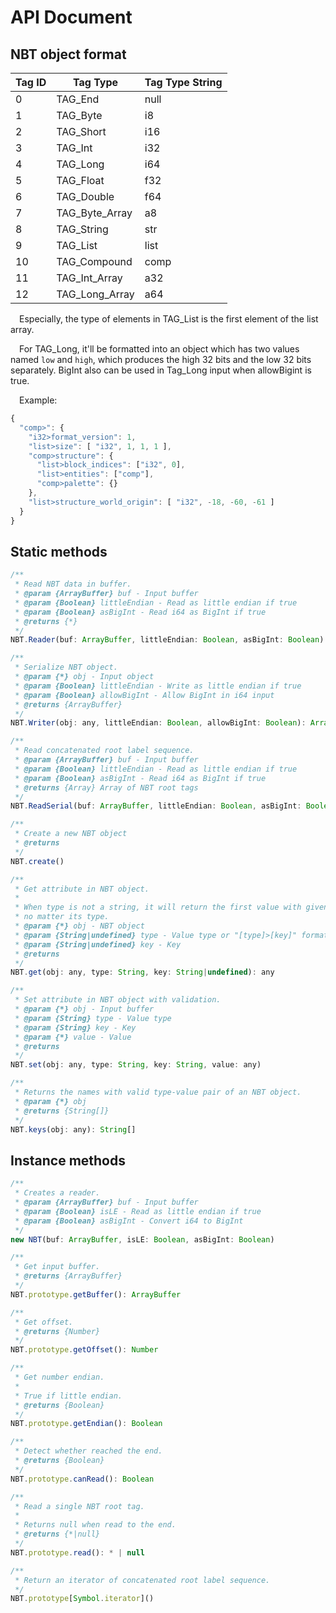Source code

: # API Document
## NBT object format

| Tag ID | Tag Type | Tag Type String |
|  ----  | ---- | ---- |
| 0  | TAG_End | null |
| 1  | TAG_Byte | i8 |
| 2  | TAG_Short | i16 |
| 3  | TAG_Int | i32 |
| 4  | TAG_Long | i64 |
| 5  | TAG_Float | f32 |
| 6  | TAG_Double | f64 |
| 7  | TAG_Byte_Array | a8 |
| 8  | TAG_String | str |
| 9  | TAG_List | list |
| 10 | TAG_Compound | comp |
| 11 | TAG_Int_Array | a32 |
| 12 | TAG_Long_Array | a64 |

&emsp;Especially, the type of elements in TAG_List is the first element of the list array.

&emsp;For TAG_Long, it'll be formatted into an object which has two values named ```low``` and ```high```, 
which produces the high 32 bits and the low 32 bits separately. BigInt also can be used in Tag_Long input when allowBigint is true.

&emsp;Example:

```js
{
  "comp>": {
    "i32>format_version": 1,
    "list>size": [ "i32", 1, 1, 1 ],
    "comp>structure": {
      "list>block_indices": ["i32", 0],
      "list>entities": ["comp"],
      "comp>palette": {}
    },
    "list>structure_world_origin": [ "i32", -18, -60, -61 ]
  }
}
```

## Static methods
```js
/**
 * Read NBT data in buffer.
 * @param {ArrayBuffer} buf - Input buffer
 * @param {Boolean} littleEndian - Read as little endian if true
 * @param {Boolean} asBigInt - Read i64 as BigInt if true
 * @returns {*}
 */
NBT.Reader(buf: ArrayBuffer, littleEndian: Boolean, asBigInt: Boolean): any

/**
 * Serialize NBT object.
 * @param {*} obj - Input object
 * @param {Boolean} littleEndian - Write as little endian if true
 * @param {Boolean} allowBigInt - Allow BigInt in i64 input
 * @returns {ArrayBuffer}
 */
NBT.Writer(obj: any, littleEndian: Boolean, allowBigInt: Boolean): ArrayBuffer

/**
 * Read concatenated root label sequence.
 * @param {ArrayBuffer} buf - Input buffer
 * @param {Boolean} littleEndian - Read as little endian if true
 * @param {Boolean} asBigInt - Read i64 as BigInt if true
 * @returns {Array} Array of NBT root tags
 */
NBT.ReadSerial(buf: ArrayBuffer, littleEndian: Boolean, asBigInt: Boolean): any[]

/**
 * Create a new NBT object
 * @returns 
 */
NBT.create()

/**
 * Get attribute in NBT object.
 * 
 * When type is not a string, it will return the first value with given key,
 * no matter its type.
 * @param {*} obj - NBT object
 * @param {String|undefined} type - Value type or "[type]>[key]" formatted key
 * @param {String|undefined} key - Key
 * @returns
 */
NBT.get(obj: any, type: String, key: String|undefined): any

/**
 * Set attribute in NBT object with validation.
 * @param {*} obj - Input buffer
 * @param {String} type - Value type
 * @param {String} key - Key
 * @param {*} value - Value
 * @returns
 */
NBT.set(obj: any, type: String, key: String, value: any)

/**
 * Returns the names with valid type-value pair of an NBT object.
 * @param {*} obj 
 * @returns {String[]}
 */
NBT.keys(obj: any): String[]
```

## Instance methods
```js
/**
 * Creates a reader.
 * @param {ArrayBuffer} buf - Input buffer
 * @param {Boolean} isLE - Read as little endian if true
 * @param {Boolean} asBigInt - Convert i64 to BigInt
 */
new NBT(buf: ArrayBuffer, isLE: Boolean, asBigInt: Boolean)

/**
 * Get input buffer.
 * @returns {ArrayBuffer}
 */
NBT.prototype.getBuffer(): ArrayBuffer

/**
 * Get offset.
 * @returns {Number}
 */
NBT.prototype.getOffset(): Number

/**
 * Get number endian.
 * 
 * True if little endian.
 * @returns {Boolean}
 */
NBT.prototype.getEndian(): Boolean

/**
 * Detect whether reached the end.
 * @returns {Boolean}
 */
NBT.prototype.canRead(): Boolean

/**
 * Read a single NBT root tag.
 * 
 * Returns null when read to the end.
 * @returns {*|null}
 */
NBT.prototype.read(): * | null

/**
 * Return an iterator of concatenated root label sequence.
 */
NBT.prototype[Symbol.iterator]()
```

■ ■ ■ ■

**DIRECTIONS FOR THIS TASK**
All of the entries above are to be written out exactly, with no pictures.

**SOLUTION TO THE EXERCISE**
Source code

: # API Document
## NBT object format

| Tag ID | Tag Type | Tag Type String |
|  ----  | ---- | ---- |
| 0  | TAG_End | null |
| 1  | TAG_Byte | i8 |
| 2  | TAG_Short | i16 |
| 3  | TAG_Int | i32 |
| 4  | TAG_Long | i64 |
| 5  | TAG_Float | f32 |
| 6  | TAG_Double | f64 |
| 7  | TAG_Byte_Array | a8 |
| 8  | TAG_String | str |
| 9  | TAG_List | list |
| 10 | TAG_Compound | comp |
| 11 | TAG_Int_Array | a32 |
| 12 | TAG_Long_Array | a64 |

&emsp;Especially, the type of elements in TAG_List is the first element of the list array.

&emsp;For TAG_Long, it'll be formatted into an object which has two values named ```low``` and ```high```, 
which produces the high 32 bits and the low 32 bits separately. BigInt also can be used in Tag_Long input when allowBigint is true.

&emsp;Example:

```js
{
  "comp>": {
    "i32>format_version": 1,
    "list>size": [ "i32", 1, 1, 1 ],
    "comp>structure": {
      "list>block_indices": ["i32", 0],
      "list>entities": ["comp"],
      "comp>palette": {}
    },
    "list>structure_world_origin": [ "i32", -18, -60, -61 ]
  }
}
```

## Static methods
```js
/**
 * Read NBT data in buffer.
 * @param {ArrayBuffer} buf - Input buffer
 * @param {Boolean} littleEndian - Read as little endian if true
 * @param {Boolean} asBigInt - Read i64 as BigInt if true
 * @returns {*}
 */
NBT.Reader(buf: ArrayBuffer, littleEndian: Boolean, asBigInt: Boolean): any

/**
 * Serialize NBT object.
 * @param {*} obj - Input object
 * @param {Boolean} littleEndian - Write as little endian if true
 * @param {Boolean} allowBigInt - Allow BigInt in i64 input
 * @returns {ArrayBuffer}
 */
NBT.Writer(obj: any, littleEndian: Boolean, allowBigInt: Boolean): ArrayBuffer

/**
 * Read concatenated root label sequence.
 * @param {ArrayBuffer} buf - Input buffer
 * @param {Boolean} littleEndian - Read as little endian if true
 * @param {Boolean} asBigInt - Read i64 as BigInt if true
 * @returns {Array} Array of NBT root tags
 */
NBT.ReadSerial(buf: ArrayBuffer, littleEndian: Boolean, asBigInt: Boolean): any[]

/**
 * Create a new NBT object
 * @returns 
 */
NBT.create()

/**
 * Get attribute in NBT object.
 * 
 * When type is not a string, it will return the first value with given key,
 * no matter its type.
 * @param {*} obj - NBT object
 * @param {String|undefined} type - Value type or "[type]>[key]" formatted key
 * @param {String|undefined} key - Key
 * @returns
 */
NBT.get(obj: any, type: String, key: String|undefined): any

/**
 * Set attribute in NBT object with validation.
 * @param {*} obj - Input buffer
 * @param {String} type - Value type
 * @param {String} key - Key
 * @param {*} value - Value
 * @returns
 */
NBT.set(obj: any, type: String, key: String, value: any)

/**
 * Returns the names with valid type-value pair of an NBT object.
 * @param {*} obj 
 * @returns {String[]}
 */
NBT.keys(obj: any): String[]
```

## Instance methods
```js
/**
 * Creates a reader.
 * @param {ArrayBuffer} buf - Input buffer
 * @param {Boolean} isLE - Read as little endian if true
 * @param {Boolean} asBigInt - Convert i64 to BigInt
 */
new NBT(buf: ArrayBuffer, isLE: Boolean, asBigInt: Boolean)

/**
 * Get input buffer.
 * @returns {ArrayBuffer}
 */
NBT.prototype.getBuffer(): ArrayBuffer

/**
 * Get offset.
 * @returns {Number}
 */
NBT.prototype.getOffset(): Number

/**
 * Get number endian.
 * 
 * True if little endian.
 * @returns {Boolean}
 */
NBT.prototype.getEndian(): Boolean

/**
 * Detect whether reached the end.
 * @returns {Boolean}
 */
NBT.prototype.canRead(): Boolean

/**
 * Read a single NBT root tag.
 * 
 * Returns null when read to the end.
 * @returns {*|null}
 */
NBT.prototype.read(): * | null

/**
 * Return an iterator of concatenated root label sequence.
 */
NBT.prototype[Symbol.iterator]()
```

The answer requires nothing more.